A polygenic risk score for coronary heart disease performs well in individuals aged 70 years and older

Background: The use of a polygenic risk score (PRS) to predict coronary heart disease (CHD) events has been demonstrated in the general adult population. However, whether predictive performance extends to older individuals is unclear. Aim: To evaluate the predictive value of a PRS for incident CHD events in a prospective cohort of individuals aged 70 years and older. Methods: We used data from 12,792 genotyped participants of the ASPREE trial, a randomized placebo-controlled trial investigating the effect of daily 100mg aspirin on disability-free survival in healthy older people. Participants had no previous history of diagnosed atherothrombotic cardiovascular events, dementia, or persistent physical disability at enrolment. We calculated a PRS comprising 1.7 million genetic variants (metaGRS). The primary outcome was a composite of incident myocardial infarction or CHD death over 5 years.
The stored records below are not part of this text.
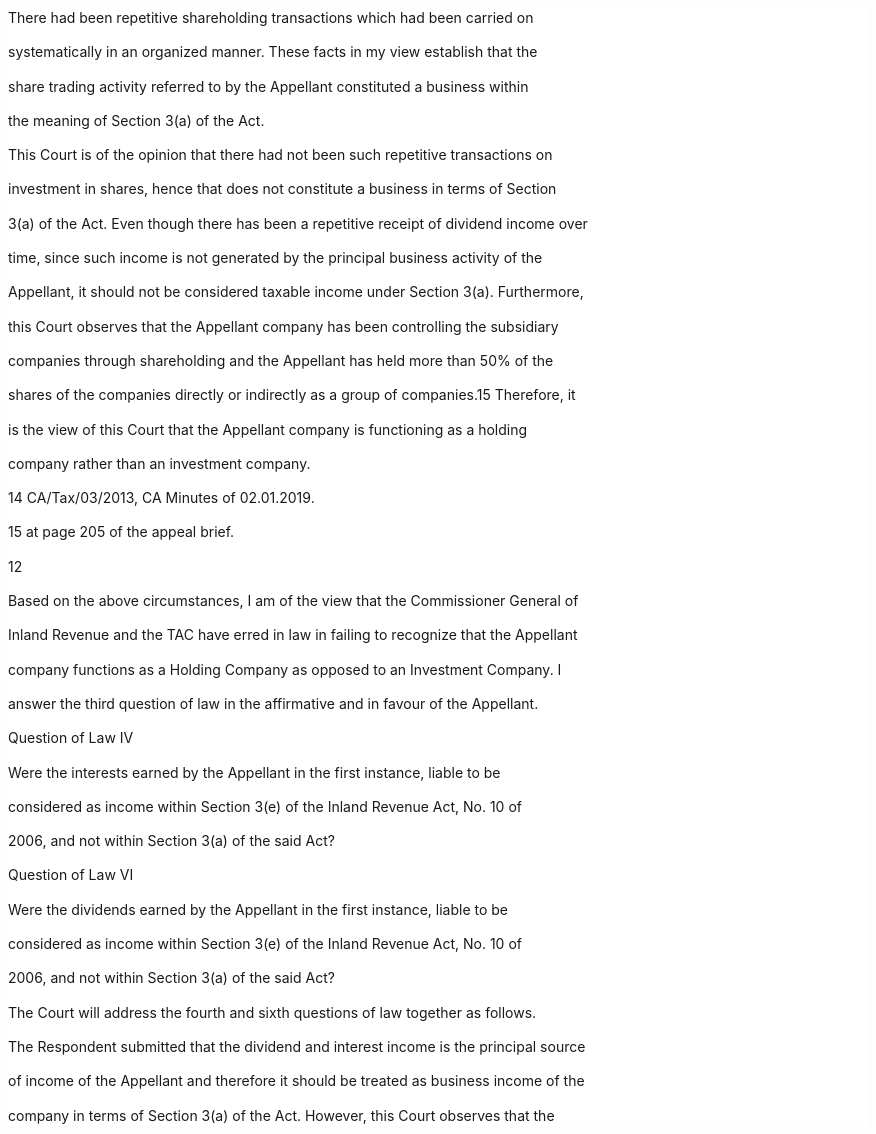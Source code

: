 There had been repetitive shareholding transactions which had been carried on

systematically in an organized manner. These facts in my view establish that the

share trading activity referred to by the Appellant constituted a business within

the meaning of Section 3(a) of the Act.

This Court is of the opinion that there had not been such repetitive transactions on

investment in shares, hence that does not constitute a business in terms of Section

3(a) of the Act. Even though there has been a repetitive receipt of dividend income over

time, since such income is not generated by the principal business activity of the

Appellant, it should not be considered taxable income under Section 3(a). Furthermore,

this Court observes that the Appellant company has been controlling the subsidiary

companies through shareholding and the Appellant has held more than 50% of the

shares of the companies directly or indirectly as a group of companies.15 Therefore, it

is the view of this Court that the Appellant company is functioning as a holding

company rather than an investment company.

14 CA/Tax/03/2013, CA Minutes of 02.01.2019.

15 at page 205 of the appeal brief.

12

Based on the above circumstances, I am of the view that the Commissioner General of

Inland Revenue and the TAC have erred in law in failing to recognize that the Appellant

company functions as a Holding Company as opposed to an Investment Company. I

answer the third question of law in the affirmative and in favour of the Appellant.

Question of Law IV

Were the interests earned by the Appellant in the first instance, liable to be

considered as income within Section 3(e) of the Inland Revenue Act, No. 10 of

2006, and not within Section 3(a) of the said Act?

Question of Law VI

Were the dividends earned by the Appellant in the first instance, liable to be

considered as income within Section 3(e) of the Inland Revenue Act, No. 10 of

2006, and not within Section 3(a) of the said Act?

The Court will address the fourth and sixth questions of law together as follows.

The Respondent submitted that the dividend and interest income is the principal source

of income of the Appellant and therefore it should be treated as business income of the

company in terms of Section 3(a) of the Act. However, this Court observes that the

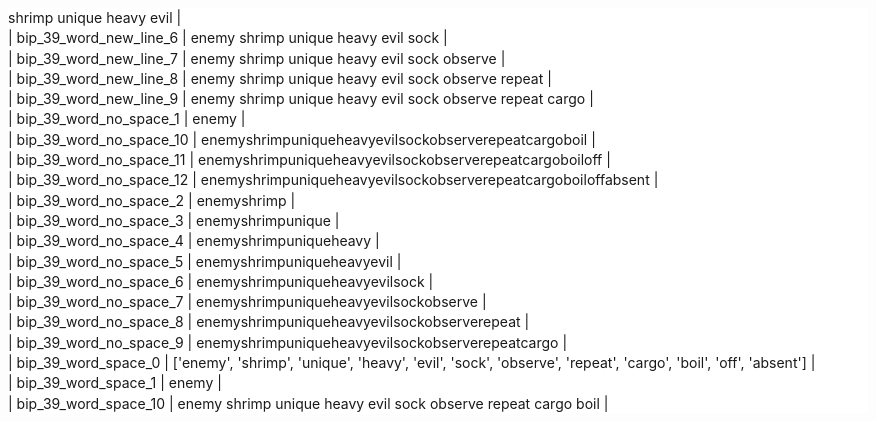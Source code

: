 shrimp
unique
heavy
evil |  
| bip_39_word_new_line_6 | enemy
shrimp
unique
heavy
evil
sock |  
| bip_39_word_new_line_7 | enemy
shrimp
unique
heavy
evil
sock
observe |  
| bip_39_word_new_line_8 | enemy
shrimp
unique
heavy
evil
sock
observe
repeat |  
| bip_39_word_new_line_9 | enemy
shrimp
unique
heavy
evil
sock
observe
repeat
cargo |  
| bip_39_word_no_space_1 | enemy |  
| bip_39_word_no_space_10 | enemyshrimpuniqueheavyevilsockobserverepeatcargoboil |  
| bip_39_word_no_space_11 | enemyshrimpuniqueheavyevilsockobserverepeatcargoboiloff |  
| bip_39_word_no_space_12 | enemyshrimpuniqueheavyevilsockobserverepeatcargoboiloffabsent |  
| bip_39_word_no_space_2 | enemyshrimp |  
| bip_39_word_no_space_3 | enemyshrimpunique |  
| bip_39_word_no_space_4 | enemyshrimpuniqueheavy |  
| bip_39_word_no_space_5 | enemyshrimpuniqueheavyevil |  
| bip_39_word_no_space_6 | enemyshrimpuniqueheavyevilsock |  
| bip_39_word_no_space_7 | enemyshrimpuniqueheavyevilsockobserve |  
| bip_39_word_no_space_8 | enemyshrimpuniqueheavyevilsockobserverepeat |  
| bip_39_word_no_space_9 | enemyshrimpuniqueheavyevilsockobserverepeatcargo |  
| bip_39_word_space_0 | ['enemy', 'shrimp', 'unique', 'heavy', 'evil', 'sock', 'observe', 'repeat', 'cargo', 'boil', 'off', 'absent'] |  
| bip_39_word_space_1 | enemy |  
| bip_39_word_space_10 | enemy shrimp unique heavy evil sock observe repeat cargo boil |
Results: At baseline, the median population age was 73.9 years and 54.9% were female. In total, 254 incident CHD events occurred. When the PRS was added to conventional risk factors, it was independently associated with CHD (hazard ratio 1.24 [95% confidence interval [CI] 1.08-1.42], p=0.002). The AUC of the conventional model was 70.53 (95%CI 67.00-74.06), and after inclusion of the PRS increased to 71.78 (95%CI 68.32-75.24, p=0.019), demonstrating improved prediction. Reclassification was also improved, as the continuous net reclassification index after adding PRS to the conventional model was 0.25 (95%CI 0.15-0.28). Conclusions: A PRS for CHD performs well in older people, suggesting that the clinical utility of genomic risk prediction for CHD extends to this distinct high-risk subgroup.